DESCRIPTION OF SYMBOLS 1 Shift-by-wire apparatus 2 Power source 3 Transmission mechanism 11 Control apparatus 12 Motor 13 Encoder 14 Electronic control apparatus (range ECU) for range switching
15 Electronic control device (hybrid ECU) for hybrid vehicle
16 In-vehicle network 17 Electronic controller for body equipment (Body ECU)

Claims (10)

A motor (12) for moving the control object between at least two positions;
An encoder (13) for outputting a signal for each predetermined rotation angle of the motor;
Control means (21d) for controlling the motor by switching the excitation phase of the motor based on a signal output from the encoder;
Detection means (21b) for detecting a deviation of the excitation phase applied to the motor based on the behavior of the motor indicated by the signal of the encoder;
A motor control apparatus comprising: a correction unit (21c) that corrects a deviation in excitation phase detected by the detection unit.
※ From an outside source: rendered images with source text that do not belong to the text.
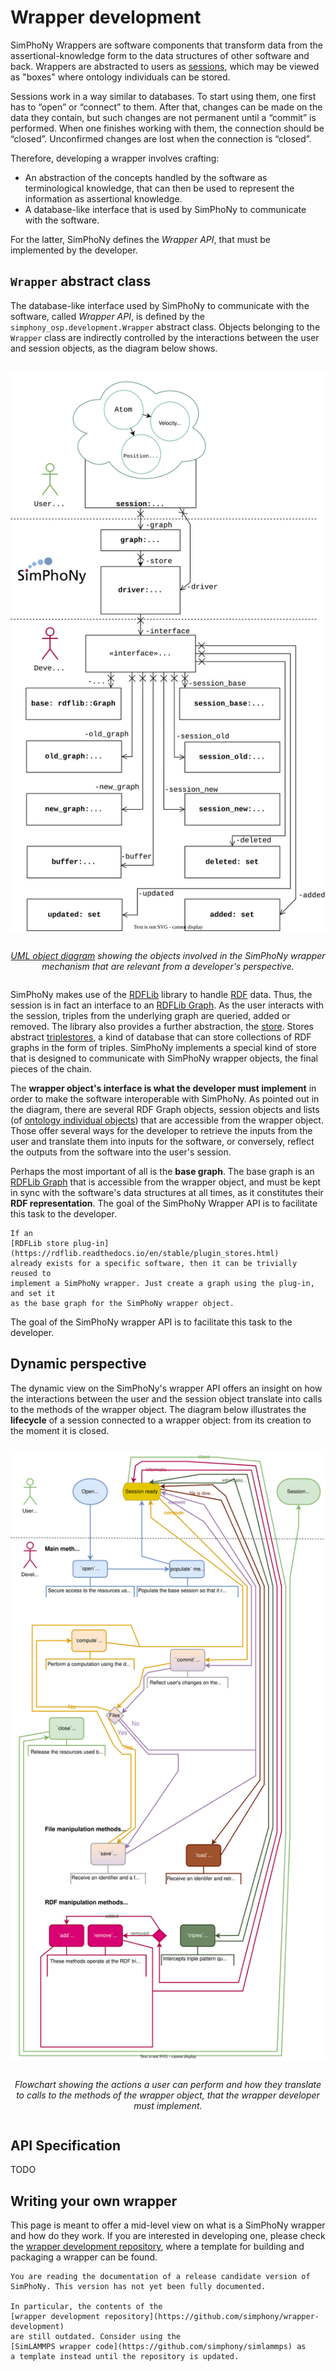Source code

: # Wrapper development

SimPhoNy Wrappers are software components that transform data from the
assertional-knowledge form to the data structures of
other software and back. Wrappers are abstracted to users as
[sessions](../usage/sessions/introduction.ipynb), which may be viewed
as "boxes" where ontology individuals can be stored.

Sessions work in a way similar to databases. To start using them, one first
has to “open” or “connect” to them. After that, changes can be made on the
data they contain, but such changes are not permanent until a “commit” is
performed. When one finishes working with them, the connection should be
“closed”. Unconfirmed changes are lost when the connection is “closed”.

Therefore, developing a wrapper involves crafting:

- An abstraction of the concepts handled by the software as terminological
  knowledge, that can then be used to represent the information as assertional
  knowledge.
- A database-like interface that is used by SimPhoNy to communicate with the
  software.

For the latter, SimPhoNy defines the _Wrapper API_, that must be implemented by
the developer.

## `Wrapper` abstract class

The database-like interface used by SimPhoNy to communicate with the software,
called _Wrapper API_, is defined by the `simphony_osp.development.Wrapper`
abstract class. Objects belonging to the `Wrapper` class are indirectly
controlled by the interactions between the user and session objects, as the
diagram below shows.

<figure style="display: table; text-align:center; margin-left: auto; margin-right:auto">

![Connection between sessions and wrappers](../_static/object_diagram.svg)

<figcaption style="display: table-caption; caption-side: bottom; text-align:center">

_[UML object diagram](https://www.uml-diagrams.org/class-diagrams-overview.html#object-diagram)
showing the objects involved in the SimPhoNy wrapper mechanism that are
relevant from a developer's perspective._

</figcaption>

</figure>

SimPhoNy makes use of the [RDFLib](https://github.com/RDFLib/rdflib) library to
handle [RDF](https://www.w3.org/TR/rdf-concepts/) data. Thus, the session is in
fact an interface to an
[RDFLib Graph](https://rdflib.readthedocs.io/en/stable/intro_to_graphs.html).
As the user interacts with the session, triples from the underlying graph are
queried, added or removed.
The library also provides a further abstraction, the
[store](https://rdflib.readthedocs.io/en/stable/_modules/rdflib/store.html).
Stores abstract [triplestores](https://en.wikipedia.org/wiki/Triplestore), a
kind of database that can store collections of RDF graphs in the form of
triples. SimPhoNy implements a special kind of store that is designed to
communicate with SimPhoNy wrapper objects, the final pieces of the chain.

The **wrapper object's interface is what the developer must implement** in
order to make the software interoperable with SimPhoNy. As pointed out in the
diagram, there are several RDF Graph objects, session objects and lists (of
[ontology individual objects](../usage/assertional_knowledge.ipynb#Ontology-individual-objects))
that are accessible from the wrapper object. Those offer several ways for the
developer to retrieve the inputs from the user and translate them into inputs
for the software, or conversely, reflect the outputs from the software into the
user's session.

Perhaps the most important of all is the **base graph**. The base graph is an
[RDFLib Graph](https://rdflib.readthedocs.io/en/stable/intro_to_graphs.html)
that is accessible from the wrapper object, and must be kept in sync with the
software's data structures at all times, as it constitutes their
**RDF representation**. The goal of the SimPhoNy Wrapper API is to facilitate
this task to the developer.

```{note}
If an
[RDFLib store plug-in](https://rdflib.readthedocs.io/en/stable/plugin_stores.html)
already exists for a specific software, then it can be trivially reused to
implement a SimPhoNy wrapper. Just create a graph using the plug-in, and set it
as the base graph for the SimPhoNy wrapper object.
```

The goal of the SimPhoNy wrapper API is to facilitate this task to
the developer.

## Dynamic perspective

The dynamic view on the SimPhoNy's wrapper API offers an insight on how the
interactions between the user and the session object translate into calls to
the methods of the wrapper object. The diagram below illustrates the
**lifecycle** of a session connected to a wrapper object: from its creation
to the moment it is closed.

<figure style="display: table; text-align:center; margin-left: auto; margin-right:auto">

![Wrapper session lifecycle](../_static/wrapper_lifecycle.svg)

<figcaption style="display: table-caption; caption-side: bottom; text-align:center">

_Flowchart showing the actions a user can perform and how they translate
to calls to the methods of the wrapper object, that the wrapper developer must
implement._

</figcaption>

</figure>

## API Specification

TODO

## Writing your own wrapper

This page is meant to offer a mid-level view on what is a SimPhoNy wrapper
and how do they work. If you are interested in developing one, please check the
[wrapper development repository](https://github.com/simphony/wrapper-development),
where a template for building and packaging a wrapper can be found.

```{warning}
You are reading the documentation of a release candidate version of
SimPhoNy. This version has not yet been fully documented.

In particular, the contents of the
[wrapper development repository](https://github.com/simphony/wrapper-development)
are still outdated. Consider using the
[SimLAMMPS wrapper code](https://github.com/simphony/simlammps) as
a template instead until the repository is updated.
```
The detection means includes
Based on the rotational speed (Tn, Tp) of the motor and the predetermined reference values (Tnth, Tpth) when the control object is moved between the two positions, the excitation phase given to the motor The motor control device according to claim 1, wherein a deviation is detected. The detection means includes
The rotational speed (Tn) of the motor when the control object is moved toward the first position (non-P) is an abnormal value, and the control object is directed toward the second position (P). The motor control device according to claim 2, wherein when the rotational speed (Tp) of the motor when moved is an abnormal value, a deviation of an excitation phase given to the motor is detected. The detection means includes
The rotational speed (Tn) of the motor when the control object is moved toward the first position (non-P) is an abnormal value slower than a first reference value (Tnth), and the control object When the rotational speed (Tp) of the motor when moving toward the second position (P) is an abnormal value faster than the second reference value (Tpth), the excitation phase given to the motor First detection means (154-155, 354-355) for detecting a first shift;
The rotational speed (Tn) of the motor when the control object is moved toward the first position (non-P) is an abnormal value faster than the first reference value (Tnth), and the control When the rotational speed (Tp) of the motor when the object is moved toward the second position (P) is an abnormal value slower than the second reference value (Tpth), the motor is given to the motor. Second detection means (158-159, 358-359) for detecting a second deviation of the excitation phase that is present,
The correction means includes
First correction means (156, 356) for correcting the excitation phase in a direction according to the first deviation;
4. The motor control device according to claim 3, further comprising second correction means (160, 360) for correcting the excitation phase in a direction according to the second deviation. The detection means includes
The rotational speed (Tn) of the motor when the control object is moved from the second position (P) to the first position (non-P), and the control object is moved to the first position (non-P). The deviation of the excitation phase applied to the motor is detected based on the rotational speed (Tp) of the motor when the motor is moved to the second position (P). The motor control device according to claim 4. The detection means includes
Time (Tn) required to move the control object from the second position to the first position and time (Tn) required to move the control object from the first position to the second position ( 6. The motor control device according to claim 5, wherein a deviation of an excitation phase given to the motor is detected based on Tp).   The correction means includes setting means (356, 360) for setting the correction amount of the excitation phase according to the amount of deviation between the rotation speed (Tn, Tp) of the motor and the reference value (Tnth, Tpth). The motor control device according to claim 2, comprising: a motor control device according to claim 2.   The motor control device according to claim 7, wherein the setting unit sets the correction amount to be larger as the deviation amount is larger.   The said detection means is provided with the compensation means (258) which compensates the fluctuation | variation of the behavior of the said motor according to the power supply voltage (VB) of the said motor, The one of Claim 1-7 characterized by the above-mentioned. Motor control device. The detection means detects the excitation phase shift when the rotor of the motor is stopped,
10. The motor control device according to claim 1, wherein the correction unit corrects the deviation of the excitation phase when the rotor of the motor is stopped. 11.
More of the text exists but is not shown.